(Data to process begins)

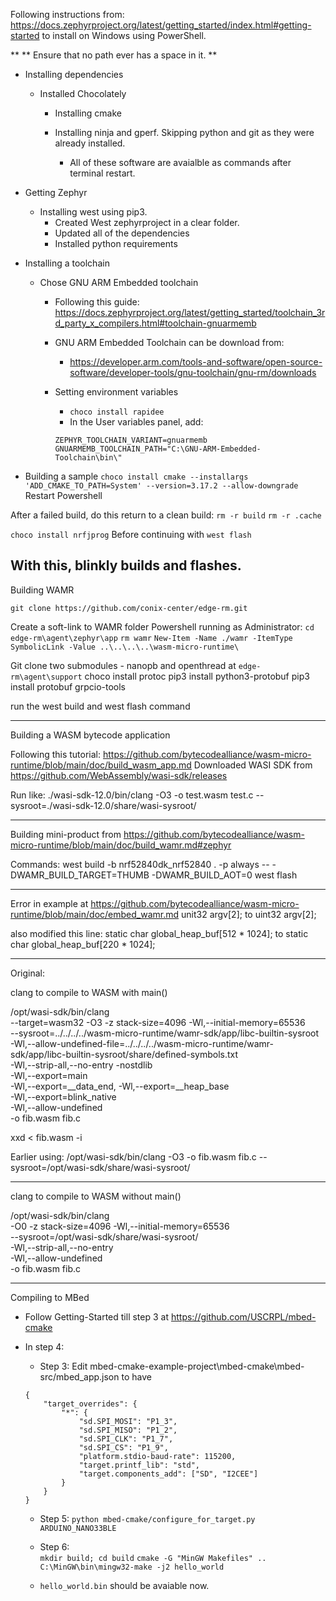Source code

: Following instructions from: 
https://docs.zephyrproject.org/latest/getting_started/index.html#getting-started
to install on Windows using PowerShell.

**
** Ensure that no path ever has a space in it.
**

- Installing dependencies
    - Installed Chocolately
        - Installing cmake
        - Installing ninja and gperf. Skipping python and git as they were already installed.

            - All of these software are avaialble as commands after terminal restart.


- Getting Zephyr
    - Installing west using pip3.
        - Created West zephyrproject in a clear folder.
        - Updated all of the dependencies
        - Installed python requirements


- Installing a toolchain
    - Chose GNU ARM Embedded toolchain
        - Following this guide: https://docs.zephyrproject.org/latest/getting_started/toolchain_3rd_party_x_compilers.html#toolchain-gnuarmemb
        - GNU ARM Embedded Toolchain can be download from:
            - https://developer.arm.com/tools-and-software/open-source-software/developer-tools/gnu-toolchain/gnu-rm/downloads
        
        - Setting environment variables

            - `choco install rapidee`
            - In the User variables panel, add:
            ```
            ZEPHYR_TOOLCHAIN_VARIANT=gnuarmemb
            GNUARMEMB_TOOLCHAIN_PATH="C:\GNU-ARM-Embedded-Toolchain\bin\"
            ```

- Building a sample
`choco install cmake --installargs 'ADD_CMAKE_TO_PATH=System' --version=3.17.2 --allow-downgrade`
Restart Powershell

After a failed build, do this return to a clean build:
`rm -r build`
`rm -r .cache`

`choco install nrfjprog`
Before continuing with `west flash`

With this, blinkly builds and flashes.
------------------

Building WAMR

`git clone https://github.com/conix-center/edge-rm.git`


Create a soft-link to WAMR folder
Powershell running as Administrator:
`cd edge-rm\agent\zephyr\app`
`rm wamr`
`New-Item -Name ./wamr -ItemType SymbolicLink -Value ..\..\..\..\wasm-micro-runtime\`


Git clone two submodules - nanopb and openthread at `edge-rm\agent\support`
choco install protoc
pip3 install python3-protobuf
pip3 install protobuf grpcio-tools

run the west build and west flash command



--------------

Building a WASM bytecode application

Following this tutorial: https://github.com/bytecodealliance/wasm-micro-runtime/blob/main/doc/build_wasm_app.md
Downloaded WASI SDK from https://github.com/WebAssembly/wasi-sdk/releases

Run like:
./wasi-sdk-12.0/bin/clang -O3 -o test.wasm test.c --sysroot=./wasi-sdk-12.0/share/wasi-sysroot/


----------------

Building mini-product from https://github.com/bytecodealliance/wasm-micro-runtime/blob/main/doc/build_wamr.md#zephyr

Commands:
west build -b nrf52840dk_nrf52840 . -p always -- -DWAMR_BUILD_TARGET=THUMB -DWAMR_BUILD_AOT=0
west flash

----------------

Error in example at https://github.com/bytecodealliance/wasm-micro-runtime/blob/main/doc/embed_wamr.md
unit32 argv[2];
to
uint32 argv[2];

also modified this line:
static char global_heap_buf[512 * 1024];
to
static char global_heap_buf[220 * 1024];



----------

Original:


clang to compile to WASM with main()

/opt/wasi-sdk/bin/clang     \
        --target=wasm32 -O3 -z stack-size=4096 -Wl,--initial-memory=65536 \
        --sysroot=../../../../wasm-micro-runtime/wamr-sdk/app/libc-builtin-sysroot  \
        -Wl,--allow-undefined-file=../../../../wasm-micro-runtime/wamr-sdk/app/libc-builtin-sysroot/share/defined-symbols.txt \
        -Wl,--strip-all,--no-entry -nostdlib \
        -Wl,--export=main \
        -Wl,--export=__data_end, -Wl,--export=__heap_base \
        -Wl,--export=blink_native \
        -Wl,--allow-undefined \
        -o fib.wasm fib.c

xxd < fib.wasm -i

Earlier using: 
/opt/wasi-sdk/bin/clang -O3 -o fib.wasm fib.c --sysroot=/opt/wasi-sdk/share/wasi-sysroot/

-------

clang to compile to WASM without main()

/opt/wasi-sdk/bin/clang     \
        -O0 -z stack-size=4096 -Wl,--initial-memory=65536 \
        --sysroot=/opt/wasi-sdk/share/wasi-sysroot/  \
        -Wl,--strip-all,--no-entry \
        -Wl,--allow-undefined \
        -o fib.wasm fib.c



-----------------------------

Compiling to MBed

* Follow Getting-Started till step 3 at https://github.com/USCRPL/mbed-cmake
* In step 4:
    - Step 3: Edit mbed-cmake-example-project\mbed-cmake\mbed-src/mbed_app.json to have
    ```
    {
        "target_overrides": {
            "*": {
                "sd.SPI_MOSI": "P1_3",
                "sd.SPI_MISO": "P1_2",
                "sd.SPI_CLK": "P1_7",
                "sd.SPI_CS": "P1_9",
                "platform.stdio-baud-rate": 115200,
                "target.printf_lib": "std",
                "target.components_add": ["SD", "I2CEE"]
            }
        }
    }
    ```

    - Step 5: `python mbed-cmake/configure_for_target.py ARDUINO_NANO33BLE`
    - Step 6:  
        `mkdir build; cd build`
        `cmake -G "MinGW Makefiles" ..`
        `C:\MinGW\bin\mingw32-make -j2 hello_world`

    - `hello_world.bin` should be avaiable now.

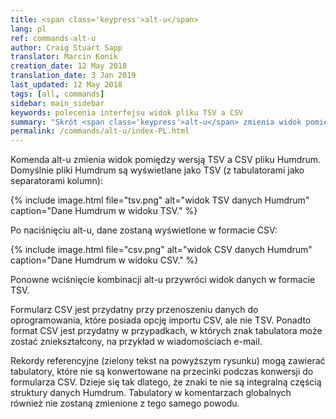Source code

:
 ```yaml
---
title: <span class='keypress'>alt-u</span>
lang: pl
ref: commands-alt-u
author: Craig Stuart Sapp
translator: Marcin Konik
creation_date: 12 May 2018
translation_date: 3 Jan 2019
last_updated: 12 May 2018
tags: [all, commands]
sidebar: main_sidebar
keywords: polecenia interfejsu widok pliku TSV a CSV
summary: "Skrót <span class='keypress'>alt-u</span> zmienia widok pomiędzy wersją TSV a CSV pliku Humdrum."
permalink: /commands/alt-u/index-PL.html
---
```


Komenda <span class="keypress">alt-u</span> zmienia widok pomiędzy
wersją TSV a CSV pliku Humdrum. Domyślnie pliki Humdrum są wyświetlane
jako TSV (z tabulatorami jako separatorami kolumn):

{% include image.html
	file="tsv.png"
	alt="widok TSV danych Humdrum"
	caption="Dane Humdrum w widoku TSV."
%}

Po naciśnięciu <span class="keypress">alt-u</span>, dane zostaną
wyświetlone w formacie CSV:

{% include image.html
	file="csv.png"
	alt="widok CSV danych Humdrum"
	caption="Dane Humdrum w widoku CSV."
%}

Ponowne wciśnięcie kombinacji <span class="keypress">alt-u</span> przywróci
widok danych w formacie TSV.

Formularz CSV jest przydatny przy przenoszeniu danych do oprogramowania, które posiada
opcję importu CSV, ale nie TSV. Ponadto format CSV jest przydatny w przypadkach, w których
znak tabulatora może zostać zniekształcony, na przykład w wiadomościach e-mail.

Rekordy referencyjne (zielony tekst na powyższym rysunku) mogą zawierać tabulatory,
które nie są konwertowane na przecinki podczas konwersji do formularza CSV.
Dzieje się tak dlatego, że znaki te nie są integralną częścią struktury danych Humdrum.
Tabulatory w komentarzach globalnych również nie zostaną zmienione z tego samego powodu.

(Data to process ends)

Exactly as written, repeat the lines of the material above from the first through the line holding "- Chose GNU ARM Embedded toolchain", with both ends in the copy and no pictures.

Source code

: Following instructions from: 
https://docs.zephyrproject.org/latest/getting_started/index.html#getting-started
to install on Windows using PowerShell.

**
** Ensure that no path ever has a space in it.
**

- Installing dependencies
    - Installed Chocolately
        - Installing cmake
        - Installing ninja and gperf. Skipping python and git as they were already installed.

            - All of these software are avaialble as commands after terminal restart.


- Getting Zephyr
    - Installing west using pip3.
        - Created West zephyrproject in a clear folder.
        - Updated all of the dependencies
        - Installed python requirements


- Installing a toolchain
    - Chose GNU ARM Embedded toolchain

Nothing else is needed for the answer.